(Records excerpted from a collection)

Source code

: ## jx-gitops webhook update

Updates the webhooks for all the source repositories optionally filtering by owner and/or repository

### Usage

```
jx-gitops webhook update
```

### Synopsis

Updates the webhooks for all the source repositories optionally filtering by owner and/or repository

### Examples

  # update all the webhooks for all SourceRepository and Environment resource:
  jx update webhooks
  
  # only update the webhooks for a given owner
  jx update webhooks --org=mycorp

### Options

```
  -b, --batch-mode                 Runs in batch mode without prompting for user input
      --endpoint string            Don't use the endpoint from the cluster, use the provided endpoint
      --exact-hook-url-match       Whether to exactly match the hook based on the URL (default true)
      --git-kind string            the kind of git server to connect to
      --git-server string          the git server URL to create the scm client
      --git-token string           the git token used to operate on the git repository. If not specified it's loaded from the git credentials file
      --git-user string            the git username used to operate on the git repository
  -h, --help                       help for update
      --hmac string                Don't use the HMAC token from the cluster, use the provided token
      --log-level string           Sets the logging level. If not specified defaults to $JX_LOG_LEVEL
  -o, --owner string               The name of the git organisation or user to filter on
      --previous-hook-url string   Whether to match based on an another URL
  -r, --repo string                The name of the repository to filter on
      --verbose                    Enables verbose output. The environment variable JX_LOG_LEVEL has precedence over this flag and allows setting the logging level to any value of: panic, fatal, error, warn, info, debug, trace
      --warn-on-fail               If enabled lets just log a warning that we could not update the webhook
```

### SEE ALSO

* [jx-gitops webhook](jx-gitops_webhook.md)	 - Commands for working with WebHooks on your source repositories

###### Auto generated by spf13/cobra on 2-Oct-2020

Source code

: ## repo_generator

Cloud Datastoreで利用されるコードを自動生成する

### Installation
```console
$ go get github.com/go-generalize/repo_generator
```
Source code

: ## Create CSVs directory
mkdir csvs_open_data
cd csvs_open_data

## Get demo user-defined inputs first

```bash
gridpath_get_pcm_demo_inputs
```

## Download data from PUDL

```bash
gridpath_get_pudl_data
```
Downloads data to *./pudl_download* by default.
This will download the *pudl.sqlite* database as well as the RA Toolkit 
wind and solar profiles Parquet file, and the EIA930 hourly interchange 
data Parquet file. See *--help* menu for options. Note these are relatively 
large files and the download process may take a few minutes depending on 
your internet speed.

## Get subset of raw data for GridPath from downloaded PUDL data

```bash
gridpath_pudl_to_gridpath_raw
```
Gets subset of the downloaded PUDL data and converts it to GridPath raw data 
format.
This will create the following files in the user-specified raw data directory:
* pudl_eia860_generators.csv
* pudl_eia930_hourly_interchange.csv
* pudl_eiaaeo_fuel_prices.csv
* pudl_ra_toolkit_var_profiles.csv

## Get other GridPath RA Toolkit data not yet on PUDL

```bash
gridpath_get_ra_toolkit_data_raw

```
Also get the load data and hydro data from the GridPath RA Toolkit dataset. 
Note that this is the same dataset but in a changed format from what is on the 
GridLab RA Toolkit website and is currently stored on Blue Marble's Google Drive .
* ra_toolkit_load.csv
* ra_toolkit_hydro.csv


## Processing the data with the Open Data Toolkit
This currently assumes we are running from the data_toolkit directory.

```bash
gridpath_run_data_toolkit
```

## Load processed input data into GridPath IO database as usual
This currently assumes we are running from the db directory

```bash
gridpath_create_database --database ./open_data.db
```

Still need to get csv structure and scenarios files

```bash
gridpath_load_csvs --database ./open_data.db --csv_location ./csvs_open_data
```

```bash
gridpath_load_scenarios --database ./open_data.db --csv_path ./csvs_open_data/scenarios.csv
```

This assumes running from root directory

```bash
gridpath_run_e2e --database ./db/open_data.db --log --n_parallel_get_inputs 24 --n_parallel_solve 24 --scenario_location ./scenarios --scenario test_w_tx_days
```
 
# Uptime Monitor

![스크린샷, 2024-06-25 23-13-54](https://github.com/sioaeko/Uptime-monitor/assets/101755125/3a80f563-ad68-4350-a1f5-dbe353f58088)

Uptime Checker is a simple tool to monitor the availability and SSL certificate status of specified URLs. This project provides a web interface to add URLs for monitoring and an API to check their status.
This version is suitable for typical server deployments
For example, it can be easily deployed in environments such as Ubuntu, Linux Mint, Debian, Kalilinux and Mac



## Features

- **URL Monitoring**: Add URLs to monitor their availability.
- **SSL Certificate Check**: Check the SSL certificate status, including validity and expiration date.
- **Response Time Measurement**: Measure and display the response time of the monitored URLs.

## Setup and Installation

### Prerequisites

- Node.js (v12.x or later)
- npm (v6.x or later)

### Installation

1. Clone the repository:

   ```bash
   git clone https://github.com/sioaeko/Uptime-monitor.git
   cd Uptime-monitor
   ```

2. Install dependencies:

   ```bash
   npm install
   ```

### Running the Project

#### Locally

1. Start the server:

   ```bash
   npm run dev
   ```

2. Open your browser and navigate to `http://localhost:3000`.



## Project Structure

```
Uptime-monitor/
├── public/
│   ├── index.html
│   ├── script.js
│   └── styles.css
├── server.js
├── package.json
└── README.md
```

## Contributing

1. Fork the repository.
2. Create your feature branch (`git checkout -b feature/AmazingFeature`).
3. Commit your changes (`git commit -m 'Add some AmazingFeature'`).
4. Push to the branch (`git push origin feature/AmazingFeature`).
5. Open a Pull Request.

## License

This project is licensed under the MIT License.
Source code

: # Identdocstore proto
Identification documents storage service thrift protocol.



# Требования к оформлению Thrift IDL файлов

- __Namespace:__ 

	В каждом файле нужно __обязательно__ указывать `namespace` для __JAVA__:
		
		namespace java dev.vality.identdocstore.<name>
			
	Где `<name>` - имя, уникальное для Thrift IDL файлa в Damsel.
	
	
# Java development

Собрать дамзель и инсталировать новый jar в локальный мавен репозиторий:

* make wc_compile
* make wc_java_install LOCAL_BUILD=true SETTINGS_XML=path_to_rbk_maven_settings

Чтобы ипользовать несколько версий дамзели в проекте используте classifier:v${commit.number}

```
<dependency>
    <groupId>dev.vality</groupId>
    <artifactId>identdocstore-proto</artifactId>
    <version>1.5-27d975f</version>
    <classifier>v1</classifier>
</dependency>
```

WORK TO COMPLETE ::
Every record must be retyped so that it matches the original exactly.

ANSWER BOX ::
Source code

: ## jx-gitops webhook update

Updates the webhooks for all the source repositories optionally filtering by owner and/or repository

### Usage

```
jx-gitops webhook update
```

### Synopsis

Updates the webhooks for all the source repositories optionally filtering by owner and/or repository

### Examples

  # update all the webhooks for all SourceRepository and Environment resource:
  jx update webhooks
  
  # only update the webhooks for a given owner
  jx update webhooks --org=mycorp

### Options

```
  -b, --batch-mode                 Runs in batch mode without prompting for user input
      --endpoint string            Don't use the endpoint from the cluster, use the provided endpoint
      --exact-hook-url-match       Whether to exactly match the hook based on the URL (default true)
      --git-kind string            the kind of git server to connect to
      --git-server string          the git server URL to create the scm client
      --git-token string           the git token used to operate on the git repository. If not specified it's loaded from the git credentials file
      --git-user string            the git username used to operate on the git repository
  -h, --help                       help for update
      --hmac string                Don't use the HMAC token from the cluster, use the provided token
      --log-level string           Sets the logging level. If not specified defaults to $JX_LOG_LEVEL
  -o, --owner string               The name of the git organisation or user to filter on
      --previous-hook-url string   Whether to match based on an another URL
  -r, --repo string                The name of the repository to filter on
      --verbose                    Enables verbose output. The environment variable JX_LOG_LEVEL has precedence over this flag and allows setting the logging level to any value of: panic, fatal, error, warn, info, debug, trace
      --warn-on-fail               If enabled lets just log a warning that we could not update the webhook
```

### SEE ALSO

* [jx-gitops webhook](jx-gitops_webhook.md)	 - Commands for working with WebHooks on your source repositories

###### Auto generated by spf13/cobra on 2-Oct-2020

Source code

: ## repo_generator

Cloud Datastoreで利用されるコードを自動生成する

### Installation
```console
$ go get github.com/go-generalize/repo_generator
```
Source code

: ## Create CSVs directory
mkdir csvs_open_data
cd csvs_open_data

## Get demo user-defined inputs first

```bash
gridpath_get_pcm_demo_inputs
```

## Download data from PUDL

```bash
gridpath_get_pudl_data
```
Downloads data to *./pudl_download* by default.
This will download the *pudl.sqlite* database as well as the RA Toolkit 
wind and solar profiles Parquet file, and the EIA930 hourly interchange 
data Parquet file. See *--help* menu for options. Note these are relatively 
large files and the download process may take a few minutes depending on 
your internet speed.

## Get subset of raw data for GridPath from downloaded PUDL data

```bash
gridpath_pudl_to_gridpath_raw
```
Gets subset of the downloaded PUDL data and converts it to GridPath raw data 
format.
This will create the following files in the user-specified raw data directory:
* pudl_eia860_generators.csv
* pudl_eia930_hourly_interchange.csv
* pudl_eiaaeo_fuel_prices.csv
* pudl_ra_toolkit_var_profiles.csv

## Get other GridPath RA Toolkit data not yet on PUDL

```bash
gridpath_get_ra_toolkit_data_raw

```
Also get the load data and hydro data from the GridPath RA Toolkit dataset. 
Note that this is the same dataset but in a changed format from what is on the 
GridLab RA Toolkit website and is currently stored on Blue Marble's Google Drive .
* ra_toolkit_load.csv
* ra_toolkit_hydro.csv


## Processing the data with the Open Data Toolkit
This currently assumes we are running from the data_toolkit directory.

```bash
gridpath_run_data_toolkit
```

## Load processed input data into GridPath IO database as usual
This currently assumes we are running from the db directory

```bash
gridpath_create_database --database ./open_data.db
```

Still need to get csv structure and scenarios files

```bash
gridpath_load_csvs --database ./open_data.db --csv_location ./csvs_open_data
```

```bash
gridpath_load_scenarios --database ./open_data.db --csv_path ./csvs_open_data/scenarios.csv
```

This assumes running from root directory

```bash
gridpath_run_e2e --database ./db/open_data.db --log --n_parallel_get_inputs 24 --n_parallel_solve 24 --scenario_location ./scenarios --scenario test_w_tx_days
```
 
# Uptime Monitor

![스크린샷, 2024-06-25 23-13-54](https://github.com/sioaeko/Uptime-monitor/assets/101755125/3a80f563-ad68-4350-a1f5-dbe353f58088)

Uptime Checker is a simple tool to monitor the availability and SSL certificate status of specified URLs. This project provides a web interface to add URLs for monitoring and an API to check their status.
This version is suitable for typical server deployments
For example, it can be easily deployed in environments such as Ubuntu, Linux Mint, Debian, Kalilinux and Mac



## Features

- **URL Monitoring**: Add URLs to monitor their availability.
- **SSL Certificate Check**: Check the SSL certificate status, including validity and expiration date.
- **Response Time Measurement**: Measure and display the response time of the monitored URLs.

## Setup and Installation

### Prerequisites

- Node.js (v12.x or later)
- npm (v6.x or later)

### Installation

1. Clone the repository:

   ```bash
   git clone https://github.com/sioaeko/Uptime-monitor.git
   cd Uptime-monitor
   ```

2. Install dependencies:

   ```bash
   npm install
   ```

### Running the Project

#### Locally

1. Start the server:

   ```bash
   npm run dev
   ```

2. Open your browser and navigate to `http://localhost:3000`.



## Project Structure

```
Uptime-monitor/
├── public/
│   ├── index.html
│   ├── script.js
│   └── styles.css
├── server.js
├── package.json
└── README.md
```

## Contributing

1. Fork the repository.
2. Create your feature branch (`git checkout -b feature/AmazingFeature`).
3. Commit your changes (`git commit -m 'Add some AmazingFeature'`).
4. Push to the branch (`git push origin feature/AmazingFeature`).
5. Open a Pull Request.

## License

This project is licensed under the MIT License.
Source code

: # Identdocstore proto
Identification documents storage service thrift protocol.



# Требования к оформлению Thrift IDL файлов

- __Namespace:__ 

	В каждом файле нужно __обязательно__ указывать `namespace` для __JAVA__:
		
		namespace java dev.vality.identdocstore.<name>
			
	Где `<name>` - имя, уникальное для Thrift IDL файлa в Damsel.
	
	
# Java development

Собрать дамзель и инсталировать новый jar в локальный мавен репозиторий:

* make wc_compile
* make wc_java_install LOCAL_BUILD=true SETTINGS_XML=path_to_rbk_maven_settings

Чтобы ипользовать несколько версий дамзели в проекте используте classifier:v${commit.number}

```
<dependency>
    <groupId>dev.vality</groupId>
    <artifactId>identdocstore-proto</artifactId>
    <version>1.5-27d975f</version>
    <classifier>v1</classifier>
</dependency>
```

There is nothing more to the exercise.